Sommerpause im Bundestag: Warum die Begründung nicht trägt

Zu Beginn der parlamentarischen Sommerpause veröffentlicht das RTL/ntv-Trendbarometer von Forsa Zahlen, die für die Bundesregierung schwer zu verdauen sind: 82 Prozent der Befragten bewerten die Arbeit der Regierung negativ, nur 18 Prozent positiv. Kanzler Merz kommt mit 85 Prozent Unzufriedenheit auf einen neuen Negativrekord – selbst unter den eigenen Anhängern in der Union überwiegt mit 51 Prozent die Ablehnung. Das geht aus der aktuellen Forsa-Erhebung hervor, die zwischen dem 7. und 13. Juli 2.503 Menschen in Deutschland befragte.

Und genau in diesem Moment, mit diesen Werten im Rücken, verabschiedet sich das Parlament für rund acht Wochen aus der Plenararbeit. Der Reflex, das zu hinterfragen, liegt nahe – und er trifft tatsächlich etwas, nur nicht das, was er zunächst zu treffen scheint.

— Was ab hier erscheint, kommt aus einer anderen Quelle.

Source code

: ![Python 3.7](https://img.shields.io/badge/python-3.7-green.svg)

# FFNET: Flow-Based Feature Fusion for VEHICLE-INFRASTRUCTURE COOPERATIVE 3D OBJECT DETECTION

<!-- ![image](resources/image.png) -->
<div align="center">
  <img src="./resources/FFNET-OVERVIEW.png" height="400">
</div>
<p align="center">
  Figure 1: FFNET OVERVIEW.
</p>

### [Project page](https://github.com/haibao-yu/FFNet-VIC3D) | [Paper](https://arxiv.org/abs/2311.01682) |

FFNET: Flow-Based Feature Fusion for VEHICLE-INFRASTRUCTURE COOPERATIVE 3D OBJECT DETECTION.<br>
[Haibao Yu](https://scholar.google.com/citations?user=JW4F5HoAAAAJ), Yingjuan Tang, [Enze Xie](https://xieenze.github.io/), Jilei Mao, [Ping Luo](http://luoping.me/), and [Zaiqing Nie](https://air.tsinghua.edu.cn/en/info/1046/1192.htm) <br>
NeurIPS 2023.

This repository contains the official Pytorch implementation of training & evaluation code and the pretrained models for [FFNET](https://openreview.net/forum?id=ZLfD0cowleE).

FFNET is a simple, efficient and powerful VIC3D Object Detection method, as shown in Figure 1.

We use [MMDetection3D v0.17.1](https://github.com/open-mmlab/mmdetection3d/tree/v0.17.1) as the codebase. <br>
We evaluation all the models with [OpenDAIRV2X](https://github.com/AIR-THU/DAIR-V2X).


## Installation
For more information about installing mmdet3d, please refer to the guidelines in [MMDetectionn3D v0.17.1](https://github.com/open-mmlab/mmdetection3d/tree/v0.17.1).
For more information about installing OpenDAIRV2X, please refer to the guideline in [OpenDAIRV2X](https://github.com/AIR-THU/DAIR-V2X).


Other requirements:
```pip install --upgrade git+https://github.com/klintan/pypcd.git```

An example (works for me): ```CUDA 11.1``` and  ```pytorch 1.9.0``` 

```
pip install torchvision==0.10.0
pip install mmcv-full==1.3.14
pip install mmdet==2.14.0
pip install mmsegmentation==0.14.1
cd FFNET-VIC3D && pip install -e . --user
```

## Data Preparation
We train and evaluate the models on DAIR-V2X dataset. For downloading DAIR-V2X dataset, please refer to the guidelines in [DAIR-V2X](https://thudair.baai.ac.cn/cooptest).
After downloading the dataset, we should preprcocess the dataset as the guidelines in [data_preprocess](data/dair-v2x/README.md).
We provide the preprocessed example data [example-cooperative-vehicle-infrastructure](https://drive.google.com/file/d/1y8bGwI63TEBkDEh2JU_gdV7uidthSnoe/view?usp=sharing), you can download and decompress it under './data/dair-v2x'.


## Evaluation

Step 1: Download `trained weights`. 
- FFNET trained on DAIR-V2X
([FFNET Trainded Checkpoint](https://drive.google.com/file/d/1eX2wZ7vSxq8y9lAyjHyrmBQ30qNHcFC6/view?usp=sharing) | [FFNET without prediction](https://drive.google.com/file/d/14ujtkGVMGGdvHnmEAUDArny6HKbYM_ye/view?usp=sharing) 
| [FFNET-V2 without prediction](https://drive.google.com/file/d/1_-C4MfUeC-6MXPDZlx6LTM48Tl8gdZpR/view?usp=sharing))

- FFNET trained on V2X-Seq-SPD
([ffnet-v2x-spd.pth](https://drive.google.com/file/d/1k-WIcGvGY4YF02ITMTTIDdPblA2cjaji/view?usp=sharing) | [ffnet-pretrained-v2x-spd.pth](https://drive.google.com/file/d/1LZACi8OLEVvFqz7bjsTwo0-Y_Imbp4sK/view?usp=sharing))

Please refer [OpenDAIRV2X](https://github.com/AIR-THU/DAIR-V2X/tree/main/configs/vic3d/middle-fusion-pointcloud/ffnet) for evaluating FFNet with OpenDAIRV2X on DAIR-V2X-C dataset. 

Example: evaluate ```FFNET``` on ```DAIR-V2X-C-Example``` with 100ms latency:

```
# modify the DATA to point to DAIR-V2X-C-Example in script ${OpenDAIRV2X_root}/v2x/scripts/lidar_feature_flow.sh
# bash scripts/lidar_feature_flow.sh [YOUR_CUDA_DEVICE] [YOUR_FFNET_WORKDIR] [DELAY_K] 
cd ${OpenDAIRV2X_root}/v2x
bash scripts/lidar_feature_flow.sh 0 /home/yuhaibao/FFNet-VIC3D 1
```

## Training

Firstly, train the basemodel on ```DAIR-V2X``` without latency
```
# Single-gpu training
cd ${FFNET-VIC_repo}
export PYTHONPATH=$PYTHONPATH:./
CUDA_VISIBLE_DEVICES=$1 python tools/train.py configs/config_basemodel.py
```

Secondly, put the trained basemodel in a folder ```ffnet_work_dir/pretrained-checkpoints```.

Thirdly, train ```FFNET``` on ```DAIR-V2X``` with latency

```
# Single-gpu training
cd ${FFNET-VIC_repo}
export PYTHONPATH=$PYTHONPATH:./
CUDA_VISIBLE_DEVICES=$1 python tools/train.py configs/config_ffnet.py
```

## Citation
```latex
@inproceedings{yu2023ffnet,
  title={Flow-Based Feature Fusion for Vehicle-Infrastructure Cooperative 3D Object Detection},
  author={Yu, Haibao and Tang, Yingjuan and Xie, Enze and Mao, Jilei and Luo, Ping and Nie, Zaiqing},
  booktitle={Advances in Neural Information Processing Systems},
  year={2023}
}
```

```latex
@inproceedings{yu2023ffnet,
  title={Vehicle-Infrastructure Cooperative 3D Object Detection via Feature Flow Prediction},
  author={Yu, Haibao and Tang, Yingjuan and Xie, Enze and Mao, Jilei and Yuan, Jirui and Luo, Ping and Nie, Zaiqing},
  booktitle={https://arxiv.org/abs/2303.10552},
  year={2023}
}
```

Die Sommerpause selbst ist kein Skandal

Die parlamentarische Sommerpause ist keine Erfindung dieser Regierung und kein Sonderrecht, das sich Merz angesichts schlechter Zahlen genehmigt hätte. Sie ist fester Bestandteil des Bundestagskalenders, seit Jahrzehnten, unabhängig von Umfragewerten, Koalitionen oder Krisenlage. Auch andere Parlamente – der US-Kongress, das britische Unterhaus – kennen vergleichbare oder längere Sitzungspausen. Wer daraus einen individuellen Vorwurf gegen den amtierenden Kanzler konstruiert, verfehlt die eigentliche Schwachstelle.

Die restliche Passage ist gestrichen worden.